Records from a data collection
+ + + + +

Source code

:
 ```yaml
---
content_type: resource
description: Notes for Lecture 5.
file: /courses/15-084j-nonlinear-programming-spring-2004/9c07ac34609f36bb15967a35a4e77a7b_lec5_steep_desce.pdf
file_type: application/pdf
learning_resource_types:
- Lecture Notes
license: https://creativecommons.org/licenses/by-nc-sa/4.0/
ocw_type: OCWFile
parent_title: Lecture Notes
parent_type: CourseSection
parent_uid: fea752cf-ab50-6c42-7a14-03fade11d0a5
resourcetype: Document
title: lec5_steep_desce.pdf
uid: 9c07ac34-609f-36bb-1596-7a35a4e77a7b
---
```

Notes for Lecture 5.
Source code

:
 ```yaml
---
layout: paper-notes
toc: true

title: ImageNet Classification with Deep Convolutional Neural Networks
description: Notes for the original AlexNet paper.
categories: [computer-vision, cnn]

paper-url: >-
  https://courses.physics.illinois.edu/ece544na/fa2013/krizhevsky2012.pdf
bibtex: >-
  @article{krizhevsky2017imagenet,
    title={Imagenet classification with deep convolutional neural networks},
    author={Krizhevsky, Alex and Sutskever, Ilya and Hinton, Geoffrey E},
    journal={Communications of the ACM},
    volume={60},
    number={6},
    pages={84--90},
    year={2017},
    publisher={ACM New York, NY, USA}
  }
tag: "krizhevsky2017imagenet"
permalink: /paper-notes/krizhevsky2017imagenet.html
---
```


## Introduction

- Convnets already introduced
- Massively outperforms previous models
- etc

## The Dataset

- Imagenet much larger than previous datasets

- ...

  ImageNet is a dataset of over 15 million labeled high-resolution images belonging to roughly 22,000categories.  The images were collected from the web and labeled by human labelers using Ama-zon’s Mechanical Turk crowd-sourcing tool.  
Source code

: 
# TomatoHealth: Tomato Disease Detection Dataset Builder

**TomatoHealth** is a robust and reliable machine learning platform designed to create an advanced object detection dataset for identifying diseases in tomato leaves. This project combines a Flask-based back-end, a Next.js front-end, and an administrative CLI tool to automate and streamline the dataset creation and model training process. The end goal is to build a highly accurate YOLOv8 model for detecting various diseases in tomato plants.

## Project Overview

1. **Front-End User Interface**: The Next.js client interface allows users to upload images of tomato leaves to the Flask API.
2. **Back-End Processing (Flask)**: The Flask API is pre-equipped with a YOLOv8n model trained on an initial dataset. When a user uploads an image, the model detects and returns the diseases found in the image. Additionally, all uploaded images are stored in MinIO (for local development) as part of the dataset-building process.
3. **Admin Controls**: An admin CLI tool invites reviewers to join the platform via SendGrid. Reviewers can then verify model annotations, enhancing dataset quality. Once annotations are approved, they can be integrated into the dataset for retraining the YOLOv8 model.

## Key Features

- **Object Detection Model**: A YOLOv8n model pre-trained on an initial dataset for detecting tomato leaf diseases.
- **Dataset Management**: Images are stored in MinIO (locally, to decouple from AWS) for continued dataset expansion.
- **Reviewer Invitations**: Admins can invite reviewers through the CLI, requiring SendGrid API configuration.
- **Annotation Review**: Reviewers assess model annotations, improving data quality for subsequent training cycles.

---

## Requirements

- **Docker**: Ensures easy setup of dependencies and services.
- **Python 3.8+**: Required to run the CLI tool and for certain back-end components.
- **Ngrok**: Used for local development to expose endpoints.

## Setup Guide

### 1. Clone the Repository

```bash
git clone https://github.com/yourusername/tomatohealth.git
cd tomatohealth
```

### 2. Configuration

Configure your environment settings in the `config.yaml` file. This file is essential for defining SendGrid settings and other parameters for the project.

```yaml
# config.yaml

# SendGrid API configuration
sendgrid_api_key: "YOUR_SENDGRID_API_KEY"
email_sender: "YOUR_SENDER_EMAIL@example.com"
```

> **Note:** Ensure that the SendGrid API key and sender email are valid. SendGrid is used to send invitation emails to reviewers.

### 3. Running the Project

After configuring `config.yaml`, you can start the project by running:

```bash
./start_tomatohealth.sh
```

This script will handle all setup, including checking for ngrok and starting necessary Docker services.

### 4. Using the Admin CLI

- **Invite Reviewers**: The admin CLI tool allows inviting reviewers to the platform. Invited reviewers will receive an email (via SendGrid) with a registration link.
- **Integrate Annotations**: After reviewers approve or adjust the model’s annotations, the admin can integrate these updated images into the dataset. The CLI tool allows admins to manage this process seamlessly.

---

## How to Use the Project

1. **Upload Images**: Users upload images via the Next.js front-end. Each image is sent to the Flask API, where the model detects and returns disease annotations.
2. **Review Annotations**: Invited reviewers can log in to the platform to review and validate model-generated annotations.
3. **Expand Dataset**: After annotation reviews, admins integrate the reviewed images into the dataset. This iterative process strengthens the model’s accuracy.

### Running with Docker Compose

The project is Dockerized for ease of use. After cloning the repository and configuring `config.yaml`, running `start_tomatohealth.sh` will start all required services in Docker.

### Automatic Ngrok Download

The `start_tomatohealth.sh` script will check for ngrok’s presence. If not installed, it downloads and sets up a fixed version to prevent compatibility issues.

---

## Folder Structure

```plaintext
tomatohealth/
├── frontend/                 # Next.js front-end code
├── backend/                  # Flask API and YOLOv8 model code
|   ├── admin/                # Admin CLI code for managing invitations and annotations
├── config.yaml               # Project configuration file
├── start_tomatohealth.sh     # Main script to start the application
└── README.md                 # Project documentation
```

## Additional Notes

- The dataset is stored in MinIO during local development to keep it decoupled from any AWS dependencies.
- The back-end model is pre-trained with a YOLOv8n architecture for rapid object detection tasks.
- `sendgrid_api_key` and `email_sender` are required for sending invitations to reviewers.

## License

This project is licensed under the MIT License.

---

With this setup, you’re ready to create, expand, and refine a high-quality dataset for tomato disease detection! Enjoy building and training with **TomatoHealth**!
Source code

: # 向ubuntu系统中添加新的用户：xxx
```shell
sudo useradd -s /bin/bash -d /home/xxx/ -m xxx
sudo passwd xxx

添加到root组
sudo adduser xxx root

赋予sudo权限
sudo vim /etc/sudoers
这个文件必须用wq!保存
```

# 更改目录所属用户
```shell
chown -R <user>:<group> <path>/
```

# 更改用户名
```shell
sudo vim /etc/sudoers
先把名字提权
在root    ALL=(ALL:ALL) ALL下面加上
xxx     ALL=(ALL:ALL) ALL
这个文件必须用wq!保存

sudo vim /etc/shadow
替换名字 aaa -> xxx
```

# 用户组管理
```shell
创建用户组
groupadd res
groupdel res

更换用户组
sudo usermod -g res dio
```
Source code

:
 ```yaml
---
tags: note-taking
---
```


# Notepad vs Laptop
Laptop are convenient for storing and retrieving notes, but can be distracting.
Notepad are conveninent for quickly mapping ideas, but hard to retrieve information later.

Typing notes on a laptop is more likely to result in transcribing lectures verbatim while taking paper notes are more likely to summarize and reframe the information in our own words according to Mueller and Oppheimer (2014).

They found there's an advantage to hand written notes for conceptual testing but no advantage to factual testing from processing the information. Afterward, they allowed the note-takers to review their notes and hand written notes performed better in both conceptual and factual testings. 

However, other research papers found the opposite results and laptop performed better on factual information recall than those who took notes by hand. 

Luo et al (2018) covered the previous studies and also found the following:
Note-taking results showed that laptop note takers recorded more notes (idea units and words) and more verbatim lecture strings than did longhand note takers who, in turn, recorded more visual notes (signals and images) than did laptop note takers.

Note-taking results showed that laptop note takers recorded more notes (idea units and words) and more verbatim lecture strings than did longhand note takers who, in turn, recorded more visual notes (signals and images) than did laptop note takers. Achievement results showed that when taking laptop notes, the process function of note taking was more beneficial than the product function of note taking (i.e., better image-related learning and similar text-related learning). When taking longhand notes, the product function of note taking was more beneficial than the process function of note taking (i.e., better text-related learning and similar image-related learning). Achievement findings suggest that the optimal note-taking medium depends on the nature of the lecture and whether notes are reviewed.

+ + + + +

What the answer needs is every line from the data above with "Docker" in it.

- **Docker**: Ensures easy setup of dependencies and services.
This script will handle all setup, including checking for ngrok and starting necessary Docker services.
### Running with Docker Compose
The project is Dockerized for ease of use. After cloning the repository and configuring `config.yaml`, running `start_tomatohealth.sh` will start all required services in Docker.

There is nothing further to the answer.